In 2001, the average household income of a Pinellas County tourist was $75,000. As more low-priced properties were leveled, that jumped to $105,000 for the last three months of 2005. The average income will go even higher as more budget-priced motels disappear, said Walter Klages, president of Research Data Servces, which tracks Pinellas tourism.
Now the beach tourism industry that advertised affordable family vacations for 25 years must lift its sights to wealthier travelers.
"A lot of Canadian snowbirds say Pinellas is getting too expensive, so they are moving inland to places like Bradenton, Lakeland and Orlando," said Gerry Brissenden, president of the Canadian Snowbird Association.
It's all part of a dramatic transformation of the Pinellas beaches and the county's $3.5-billion tourist industry - triggered by another condo craze.

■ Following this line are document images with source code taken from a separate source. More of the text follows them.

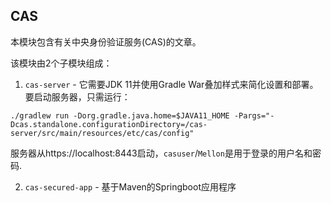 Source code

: ## CAS

本模块包含有关中央身份验证服务(CAS)的文章。

该模块由2个子模块组成：

1. `cas-server` - 它需要JDK 11并使用Gradle War叠加样式来简化设置和部署。要启动服务器，只需运行：

`./gradlew run
-Dorg.gradle.java.home=$JAVA11_HOME
-Pargs="-Dcas.standalone.configurationDirectory=/cas-server/src/main/resources/etc/cas/config"`

服务器从https://localhost:8443启动，`casuser`/`Mellon`是用于登录的用户名和密码.

2. `cas-secured-app` - 基于Maven的Springboot应用程序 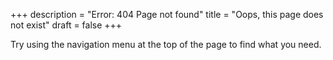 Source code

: +++
description = "Error: 404 Page not found"
title = "Oops, this page does not exist"
draft = false
+++

Try using the navigation menu at the top of the page to find what you need.
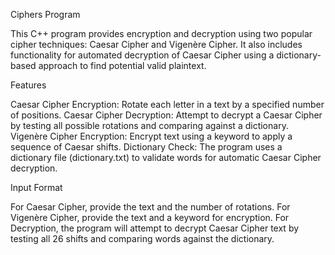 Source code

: Ciphers Program

This C++ program provides encryption and decryption using two popular cipher techniques: Caesar Cipher and Vigenère Cipher. It also includes functionality for automated decryption of Caesar Cipher using a dictionary-based approach to find potential valid plaintext.

Features

Caesar Cipher Encryption: Rotate each letter in a text by a specified number of positions.
Caesar Cipher Decryption: Attempt to decrypt a Caesar Cipher by testing all possible rotations and comparing against a dictionary.
Vigenère Cipher Encryption: Encrypt text using a keyword to apply a sequence of Caesar shifts.
Dictionary Check: The program uses a dictionary file (dictionary.txt) to validate words for automatic Caesar Cipher decryption.

Input Format

For Caesar Cipher, provide the text and the number of rotations.
For Vigenère Cipher, provide the text and a keyword for encryption.
For Decryption, the program will attempt to decrypt Caesar Cipher text by testing all 26 shifts and comparing words against the dictionary.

The effects of new condos and city-sponsored hotel redevelopment in Clearwater Beach are rippling through a variety of beach commerce this winter. It has unleashed pitched zoning battles and debates in city halls, where businesses and homeowners wrestle over whether their town should end up looking like the retail-sparse condo canyons of Sand Key or the phalanx of squat five-story condos lining Gulf Boulevard in Madeira Beach.
In St. Pete Beach, where studies show tourists spend six times as much as condo owners, a new city master plan aimed at slowing the condo developers and providing zoning incentives for hotel development along a 1-mile stretch of the beach turned into a political football. After a year of wrangling, a petition drive to force a citywide vote on any changes to the proposed plan once it's adopted was stalled after a court battle. But the outcome remains in limbo.
To city officials it's a matter of offering flexible development rules to make the city's big hotels economically sustainable before someone turns them into condos.
"What's on the line isn't whether we have hotels, but what our city will be for the next 30 years," said Harry Metz, a leader of the petition drive.
Pinellas lost about 5,000 of the least expensive rooms in its 38,000 transient lodging inventory to condo developers since 2001. And condo developers are still offering owners $3-million to $4-million an acre for gulffront property - more for strategically located smaller parcels - that was going for about $1-million five years ago.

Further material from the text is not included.